Tanner Garza — THE BATTALION
Eight greenhouse-inspired buildings, which opened this week, serve as additional space for engineering classrooms.
Tanner Garza — THE BATTALION Eight greenhouse-inspired buildings, which opened this week, serve as additional space for engineering classrooms.

Engineering students greeted the first completed portion of a massive facilities overhaul Monday as a new 600-seat education complex opened its doors.
The Engineering Activities Buildings are a set of eight greenhouse-inspired buildings dedicated to engineering undergraduate education. The facility is the first phase in a campus-wide effort by the Dwight Look College of Engineering to make its infrastructure capable of handling 25,000 undergraduates by year 2025 — the backbone of the 25 by 25 Initiative.
The new facility — which sits between the Student Computing Center and the Commons — is a mixture of classroom and office space. Six buildings house 100-seat classrooms each, and the other two contain offices. The total facility adds more than 30,000 square feet of classroom space for engineering undergraduate programs.
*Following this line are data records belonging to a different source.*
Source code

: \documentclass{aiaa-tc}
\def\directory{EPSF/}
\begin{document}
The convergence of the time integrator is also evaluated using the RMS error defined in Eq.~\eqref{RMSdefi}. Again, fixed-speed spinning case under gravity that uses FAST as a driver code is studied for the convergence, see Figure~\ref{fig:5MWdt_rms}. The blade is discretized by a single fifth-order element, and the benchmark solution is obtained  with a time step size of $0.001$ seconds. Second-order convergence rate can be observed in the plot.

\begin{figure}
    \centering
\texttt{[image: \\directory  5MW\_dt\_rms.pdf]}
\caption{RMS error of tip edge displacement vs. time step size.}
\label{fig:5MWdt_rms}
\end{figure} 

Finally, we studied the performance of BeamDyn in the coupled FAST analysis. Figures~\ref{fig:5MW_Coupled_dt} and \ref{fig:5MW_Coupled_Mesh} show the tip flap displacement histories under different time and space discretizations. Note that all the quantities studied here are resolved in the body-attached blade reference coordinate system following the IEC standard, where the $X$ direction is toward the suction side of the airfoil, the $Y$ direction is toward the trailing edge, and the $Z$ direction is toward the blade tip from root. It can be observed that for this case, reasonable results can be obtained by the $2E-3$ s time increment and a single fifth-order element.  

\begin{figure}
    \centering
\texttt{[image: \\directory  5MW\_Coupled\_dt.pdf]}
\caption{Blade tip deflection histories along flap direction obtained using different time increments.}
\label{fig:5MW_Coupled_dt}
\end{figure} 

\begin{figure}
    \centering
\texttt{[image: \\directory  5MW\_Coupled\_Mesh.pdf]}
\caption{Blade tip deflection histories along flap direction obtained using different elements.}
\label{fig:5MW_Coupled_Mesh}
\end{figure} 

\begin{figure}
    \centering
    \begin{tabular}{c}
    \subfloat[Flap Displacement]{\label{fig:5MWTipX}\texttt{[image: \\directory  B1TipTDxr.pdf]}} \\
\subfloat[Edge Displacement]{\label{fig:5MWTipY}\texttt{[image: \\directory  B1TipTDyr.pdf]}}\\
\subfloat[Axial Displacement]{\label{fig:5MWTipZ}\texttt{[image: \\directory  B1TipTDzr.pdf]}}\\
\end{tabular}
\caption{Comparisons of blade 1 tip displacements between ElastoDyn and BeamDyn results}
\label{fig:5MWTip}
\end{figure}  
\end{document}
The greenhouse-inspired designs are a nod to the agricultural greenhouses that used to stand at the facility’s location.
The two office buildings will also house the new location of the Engineering Academic and Student Affairs office.
The site was under construction for the fall semester and engineering facilities director Tell Butler said the timing of the project saw work coming down to the wire to ensure the classrooms were ready for the spring semester.
“Construction [was] completed enough for sufficient occupancy on Monday, January 19, and we began holding classes in the buildings on Tuesday, January 20,” Butler said. “All of the final touches were put into the classrooms the weekend prior, and were ready to go for Tuesday.”
Butler said he believes students will be impressed when they see the completed project, which will include many efforts to make the area more aesthetically pleasing.
“There’s a really cool landscaping project that will encompass the whole site that will kick off some time in the next two weeks,” Butler said. “It is set to be completed in April, and will include a lot of really cool areas for students, much like some of the other outdoor areas on campus.”
The space will provide a relaxing area for students to unwind or study, and include two water features, artificial turf berms, new vegetation and shaded seating areas.
General engineering freshman Joseph Rotello said the new facilities will bring a much-appreciated improvement.
“The new location is closer to the center of campus, so it should be more convenient for everyone,” Rotello said. “When everything else is done, we should have some of the best engineering areas around, so it’s really exciting.”
General engineering freshman Robert Heilman also feels that while mass construction can cause pains, the long-term gains for the college are something to look forward to.
“Obviously it’ll be a pain right now with the construction, but in the long run the new projects will provide great new educational opportunities,” Heilman said. “Down the line in a few years when people come see the nice new facilities, they’ll think they’re really cool.”
While it’s easy to look to the future, Butler hopes students will begin to be inspired by the new facilities as early as this spring.
“The overall look of both the brick buildings and classroom areas are kind of a high-tech, industrial look,” Butler said. “Hopefully that will make it fun and interesting for the students to sit there and visualize how the different mechanisms of buildings like these function.”
Expansion of Look College facilities will continue with the transformation of the Zachry Engineering Center to the Engineering Education Complex and the completion of the Engineering Research Building in Research Park, which is already under construction.